Monday 17 December 2018

Kim flexes military muscle on eve of Olympics

North Korean leader Kim Jong-un, centre, speaks with military officials during a parade in Pyongyang yesterday. Photo: KRT
North Korean leader Kim Jong-un, centre, speaks with military officials during a parade in Pyongyang yesterday. Photo: KRT
A North Korean cheering squad look at themselves in a mirror in Gapyeong, South Korea. Photo: Reuters

Rachael Alexander

North Korea staged a military parade in Pyongyang yesterday to mark the 70th anniversary of its armed forces, in a show of strength just a day before the Winter Olympics open in the South.

The nuclear-armed North is on an Olympics-linked charm offensive - sending a troupe of performers, hundreds of female cheerleaders, and the sister of leader Kim Jong-un to South Korea.

But regiments of soldiers goose-stepped in formation through Kim Il-sung Square yesterday, followed by increasingly heavy weapons.

Unlike the North's last parade in April 2017, its state television did not show the event live, instead airing it several hours later.

Fireworks went off as Mr Kim took his place on the rostrum to watch the display, along with his wife Ri Sol-ju and ceremonial head of state Kim Yong-nam - who will head Pyongyang's delegation to the Olympics today.

"Long live," cried the assembled troops, their breath condensing in the sub-zero temperatures, and some of them in tears at the sight of their leader.


Tanks and armoured vehicles stood waiting to drive through the streets leading towards the square, along with missile transporters - usually the highlight of the parades for Pyongyang-watchers who examine them for clues about its technological progress.

Analysts say that with the dual approach, the North is looking to normalise its status as a "de facto nuclear state", and could be trying to weaken sanctions against it or drive a wedge between the South and its ally the US.
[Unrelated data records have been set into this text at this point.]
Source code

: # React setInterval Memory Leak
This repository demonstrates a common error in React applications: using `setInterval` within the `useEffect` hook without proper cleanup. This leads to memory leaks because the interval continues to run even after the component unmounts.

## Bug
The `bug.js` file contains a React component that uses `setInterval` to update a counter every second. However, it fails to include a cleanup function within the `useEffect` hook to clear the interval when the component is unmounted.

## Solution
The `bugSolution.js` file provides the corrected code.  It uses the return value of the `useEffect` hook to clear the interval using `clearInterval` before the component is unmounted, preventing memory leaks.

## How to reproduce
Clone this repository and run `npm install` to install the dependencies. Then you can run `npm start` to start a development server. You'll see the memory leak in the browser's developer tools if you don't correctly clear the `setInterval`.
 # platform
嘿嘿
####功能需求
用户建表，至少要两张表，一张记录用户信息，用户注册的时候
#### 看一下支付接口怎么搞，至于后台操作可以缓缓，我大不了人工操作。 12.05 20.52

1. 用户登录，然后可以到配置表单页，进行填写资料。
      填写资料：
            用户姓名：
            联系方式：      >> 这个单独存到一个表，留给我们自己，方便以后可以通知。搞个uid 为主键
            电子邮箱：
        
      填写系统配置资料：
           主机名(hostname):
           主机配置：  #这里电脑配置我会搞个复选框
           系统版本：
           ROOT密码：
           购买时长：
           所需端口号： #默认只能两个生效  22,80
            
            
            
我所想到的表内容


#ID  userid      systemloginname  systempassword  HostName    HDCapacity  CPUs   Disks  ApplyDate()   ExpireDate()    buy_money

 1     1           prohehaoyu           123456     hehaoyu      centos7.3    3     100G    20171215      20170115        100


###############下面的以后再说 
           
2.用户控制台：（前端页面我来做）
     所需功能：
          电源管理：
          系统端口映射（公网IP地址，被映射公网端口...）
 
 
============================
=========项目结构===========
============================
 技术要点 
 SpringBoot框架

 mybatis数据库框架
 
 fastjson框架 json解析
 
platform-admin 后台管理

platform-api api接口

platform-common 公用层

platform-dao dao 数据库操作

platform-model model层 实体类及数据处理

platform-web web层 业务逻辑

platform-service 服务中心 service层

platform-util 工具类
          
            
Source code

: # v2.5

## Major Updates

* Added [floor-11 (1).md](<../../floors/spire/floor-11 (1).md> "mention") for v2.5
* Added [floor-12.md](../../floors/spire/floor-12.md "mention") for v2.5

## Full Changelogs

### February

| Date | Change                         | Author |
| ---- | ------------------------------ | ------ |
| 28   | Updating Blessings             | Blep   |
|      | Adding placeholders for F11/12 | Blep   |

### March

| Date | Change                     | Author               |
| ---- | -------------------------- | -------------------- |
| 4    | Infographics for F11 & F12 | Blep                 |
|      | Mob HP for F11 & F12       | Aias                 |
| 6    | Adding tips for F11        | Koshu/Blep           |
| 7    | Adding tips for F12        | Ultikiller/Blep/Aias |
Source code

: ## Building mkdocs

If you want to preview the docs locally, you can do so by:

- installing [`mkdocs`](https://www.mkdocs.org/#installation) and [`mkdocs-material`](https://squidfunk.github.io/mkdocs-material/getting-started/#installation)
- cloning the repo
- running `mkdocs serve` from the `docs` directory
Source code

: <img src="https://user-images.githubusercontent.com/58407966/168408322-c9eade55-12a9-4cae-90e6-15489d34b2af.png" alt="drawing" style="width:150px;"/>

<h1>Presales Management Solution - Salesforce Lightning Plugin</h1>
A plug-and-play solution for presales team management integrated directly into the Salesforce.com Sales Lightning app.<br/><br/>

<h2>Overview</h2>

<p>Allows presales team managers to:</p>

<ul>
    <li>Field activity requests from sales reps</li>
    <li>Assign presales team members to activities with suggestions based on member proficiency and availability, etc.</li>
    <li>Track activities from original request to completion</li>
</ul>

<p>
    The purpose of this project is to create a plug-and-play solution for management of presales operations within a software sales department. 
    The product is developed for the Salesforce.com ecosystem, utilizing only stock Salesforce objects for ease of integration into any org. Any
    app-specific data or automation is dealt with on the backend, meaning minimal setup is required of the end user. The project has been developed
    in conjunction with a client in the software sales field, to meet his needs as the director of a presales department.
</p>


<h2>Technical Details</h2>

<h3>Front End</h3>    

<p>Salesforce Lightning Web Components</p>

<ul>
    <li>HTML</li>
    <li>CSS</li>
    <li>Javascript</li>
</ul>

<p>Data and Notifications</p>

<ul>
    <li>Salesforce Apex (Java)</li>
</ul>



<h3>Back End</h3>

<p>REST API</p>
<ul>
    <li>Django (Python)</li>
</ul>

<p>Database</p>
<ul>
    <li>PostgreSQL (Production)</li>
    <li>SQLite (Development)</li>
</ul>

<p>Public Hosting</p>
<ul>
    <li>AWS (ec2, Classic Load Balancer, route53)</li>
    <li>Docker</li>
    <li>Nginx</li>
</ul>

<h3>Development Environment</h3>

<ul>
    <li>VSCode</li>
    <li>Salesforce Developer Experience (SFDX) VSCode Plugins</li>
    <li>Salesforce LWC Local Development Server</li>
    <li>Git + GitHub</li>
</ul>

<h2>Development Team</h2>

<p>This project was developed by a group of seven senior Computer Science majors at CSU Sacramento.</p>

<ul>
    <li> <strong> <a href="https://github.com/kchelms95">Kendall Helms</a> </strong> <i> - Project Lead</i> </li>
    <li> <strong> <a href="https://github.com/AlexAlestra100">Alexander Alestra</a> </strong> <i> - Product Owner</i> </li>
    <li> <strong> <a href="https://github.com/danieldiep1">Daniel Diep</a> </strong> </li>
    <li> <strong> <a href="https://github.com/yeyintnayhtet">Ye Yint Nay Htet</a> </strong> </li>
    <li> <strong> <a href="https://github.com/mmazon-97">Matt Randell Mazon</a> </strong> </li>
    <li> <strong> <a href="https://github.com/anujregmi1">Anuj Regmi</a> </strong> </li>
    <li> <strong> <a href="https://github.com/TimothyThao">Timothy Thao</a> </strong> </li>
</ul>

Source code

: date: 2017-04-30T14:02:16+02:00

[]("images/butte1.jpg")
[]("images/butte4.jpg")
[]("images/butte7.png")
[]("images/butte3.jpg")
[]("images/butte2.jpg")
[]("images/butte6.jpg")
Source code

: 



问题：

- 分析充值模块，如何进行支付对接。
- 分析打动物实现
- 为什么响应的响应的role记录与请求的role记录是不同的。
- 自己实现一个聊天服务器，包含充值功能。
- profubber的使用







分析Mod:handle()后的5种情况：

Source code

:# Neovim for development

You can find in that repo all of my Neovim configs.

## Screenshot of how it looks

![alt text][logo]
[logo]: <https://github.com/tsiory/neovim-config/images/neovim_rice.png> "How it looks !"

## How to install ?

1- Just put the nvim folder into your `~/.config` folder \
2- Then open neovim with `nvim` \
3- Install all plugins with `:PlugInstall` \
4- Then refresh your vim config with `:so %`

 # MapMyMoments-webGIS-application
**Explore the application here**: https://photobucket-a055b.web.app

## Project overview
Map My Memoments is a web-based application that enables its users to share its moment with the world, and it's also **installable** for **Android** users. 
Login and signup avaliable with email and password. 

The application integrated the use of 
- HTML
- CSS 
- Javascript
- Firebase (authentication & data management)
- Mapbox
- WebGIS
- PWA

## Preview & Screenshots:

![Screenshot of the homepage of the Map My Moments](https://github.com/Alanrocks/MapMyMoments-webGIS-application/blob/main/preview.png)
North Korea is under multiple sets of UN Security Council sanctions over its banned nuclear weapons and ballistic missile programmes, which have seen it develop rockets capable of reaching the US mainland.

Pyongyang last month announced that it was changing the date of its military commemoration from April 25 to February 8 - the day before the Games' opening ceremony in Pyeongchang, just 80km south of the demilitarised zone (DMZ) that divides the peninsula.

North Korea normally invites hundreds of foreign journalists to show off the spectacle to the world.

But it did not do so this time, possibly an indication that it wanted to control how the display is seen - which would be in keeping with the absence of live coverage.

The North's high-level delegation for the Olympics is being led by its ceremonial head of state Kim Yong-nam, the highest-level official ever to visit the South.

It also includes Mr Kim's sister Kim Yo-jong - an increasingly powerful and influential figure.

The delegation will have lunch with the South's President Moon Jae-in tomorrow, Seoul's presidential Blue House said, after arriving by plane today.

US Vice President Mike Pence was due to arrive in the South last night.

He is also scheduled to attend the opening ceremony in Pyeongchang today.

That could put him in the same room as Kim Yong-nam at a leaders' reception beforehand, raising the prospect of senior figures from the two sides meeting after a year in which their leaders traded personal insults and threats of war.

Earlier yesterday Cho Yong Sam, a senior Pyongyang foreign ministry official, was quoted as saying the North had "no intention" of meeting US authorities during the trip.

"We have never begged for dialogue with the US and will never do so," he said.

But his comments did not rule out a meeting - and nor has Mr Pence, who lambasted the North yesterday, but added: "There may be a possibility for any kind of an encounter with North Koreans," whether informal or a meeting.

"We'll have to wait and see exactly how that unfolds," he added.

The Winter Olympics have triggered a rapid rapprochement on the peninsula.

But analysts have warned that warmer relations may not last long beyond the games.

Tensions soared last year as the North carried out multiple weapons tests, including intercontinental ballistic missiles capable of reaching the US mainland, and by far its most powerful nuclear test that it has held to date.

For months Pyongyang ignored Seoul's entreaties to take part in a "peace Olympics" until Mr Kim indicated his willingness to do so in his New Year speech.

That set off a rapid series of meetings which has seen the two Koreas agree to march together at the opening ceremony and form a unified women's ice hockey team, their first for 27 years.

But critics in the South say that Seoul has made too many concessions to Pyongyang.

Demonstrators have also protested the arrival of an art troupe earlier this week.

US charge d'affaires to Seoul Marc Knapper has dismissed concerns about a Northern charm offensive towards the South. "It's going to take a lot more than a North Korean Olympic delegation to undermine this alliance," he told reporters. "The more North Koreans that can come here and see how successful the South has been, the better," he added.

"It sends a strong message about what happens when leaders make the right choices about how their society will develop, how their economy will evolve, how their political situation will grow."